===== Task inputs =====
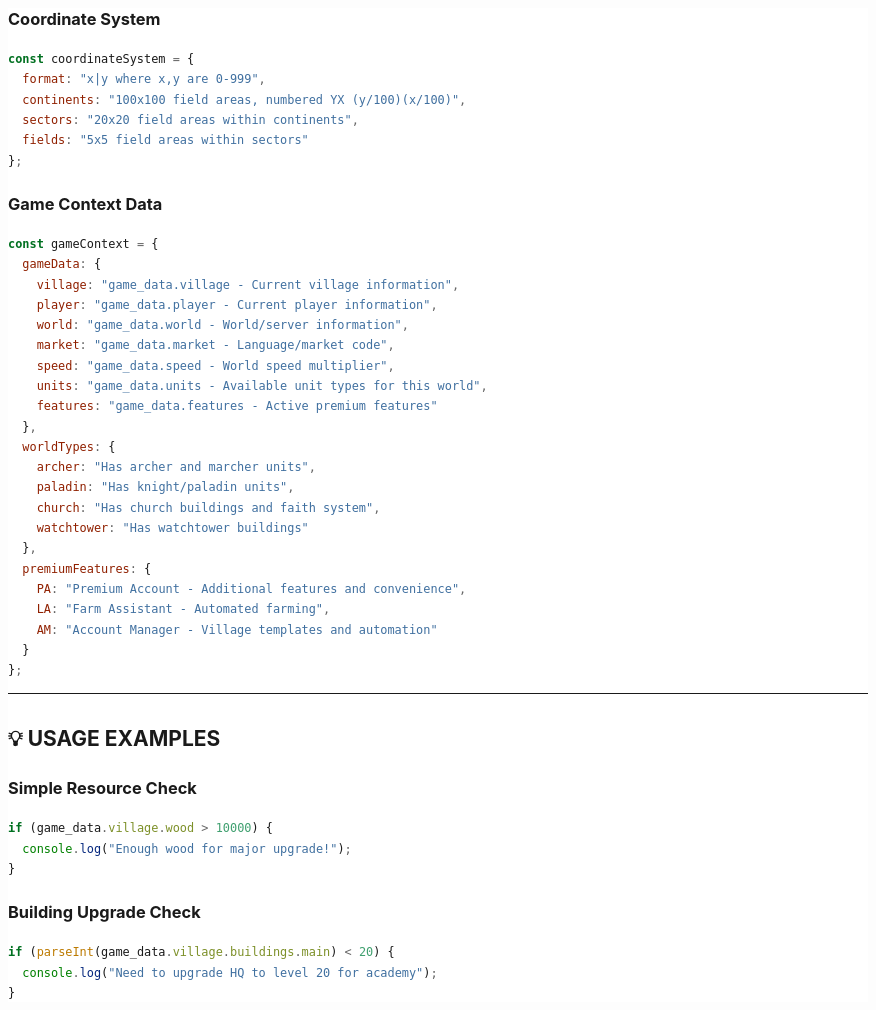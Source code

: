 ### **Coordinate System**
```javascript
const coordinateSystem = {
  format: "x|y where x,y are 0-999",
  continents: "100x100 field areas, numbered YX (y/100)(x/100)",
  sectors: "20x20 field areas within continents",
  fields: "5x5 field areas within sectors"
};
```

### **Game Context Data**
```javascript
const gameContext = {
  gameData: {
    village: "game_data.village - Current village information",
    player: "game_data.player - Current player information",
    world: "game_data.world - World/server information",
    market: "game_data.market - Language/market code",
    speed: "game_data.speed - World speed multiplier",
    units: "game_data.units - Available unit types for this world",
    features: "game_data.features - Active premium features"
  },
  worldTypes: {
    archer: "Has archer and marcher units",
    paladin: "Has knight/paladin units",
    church: "Has church buildings and faith system",
    watchtower: "Has watchtower buildings"
  },
  premiumFeatures: {
    PA: "Premium Account - Additional features and convenience",
    LA: "Farm Assistant - Automated farming",
    AM: "Account Manager - Village templates and automation"
  }
};
```

---

## 💡 **USAGE EXAMPLES**

### **Simple Resource Check**
```javascript
if (game_data.village.wood > 10000) {
  console.log("Enough wood for major upgrade!");
}
```

### **Building Upgrade Check**
```javascript
if (parseInt(game_data.village.buildings.main) < 20) {
  console.log("Need to upgrade HQ to level 20 for academy");
}
```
=====
**Problem**
Every entry above needs to be copied exactly, apart from its pictures.

**Exercise result**
Source code

: ### **Coordinate System**
```javascript
const coordinateSystem = {
  format: "x|y where x,y are 0-999",
  continents: "100x100 field areas, numbered YX (y/100)(x/100)",
  sectors: "20x20 field areas within continents",
  fields: "5x5 field areas within sectors"
};
```

### **Game Context Data**
```javascript
const gameContext = {
  gameData: {
    village: "game_data.village - Current village information",
    player: "game_data.player - Current player information",
    world: "game_data.world - World/server information",
    market: "game_data.market - Language/market code",
    speed: "game_data.speed - World speed multiplier",
    units: "game_data.units - Available unit types for this world",
    features: "game_data.features - Active premium features"
  },
  worldTypes: {
    archer: "Has archer and marcher units",
    paladin: "Has knight/paladin units",
    church: "Has church buildings and faith system",
    watchtower: "Has watchtower buildings"
  },
  premiumFeatures: {
    PA: "Premium Account - Additional features and convenience",
    LA: "Farm Assistant - Automated farming",
    AM: "Account Manager - Village templates and automation"
  }
};
```

---

## 💡 **USAGE EXAMPLES**

### **Simple Resource Check**
```javascript
if (game_data.village.wood > 10000) {
  console.log("Enough wood for major upgrade!");
}
```

### **Building Upgrade Check**
```javascript
if (parseInt(game_data.village.buildings.main) < 20) {
  console.log("Need to upgrade HQ to level 20 for academy");
}
```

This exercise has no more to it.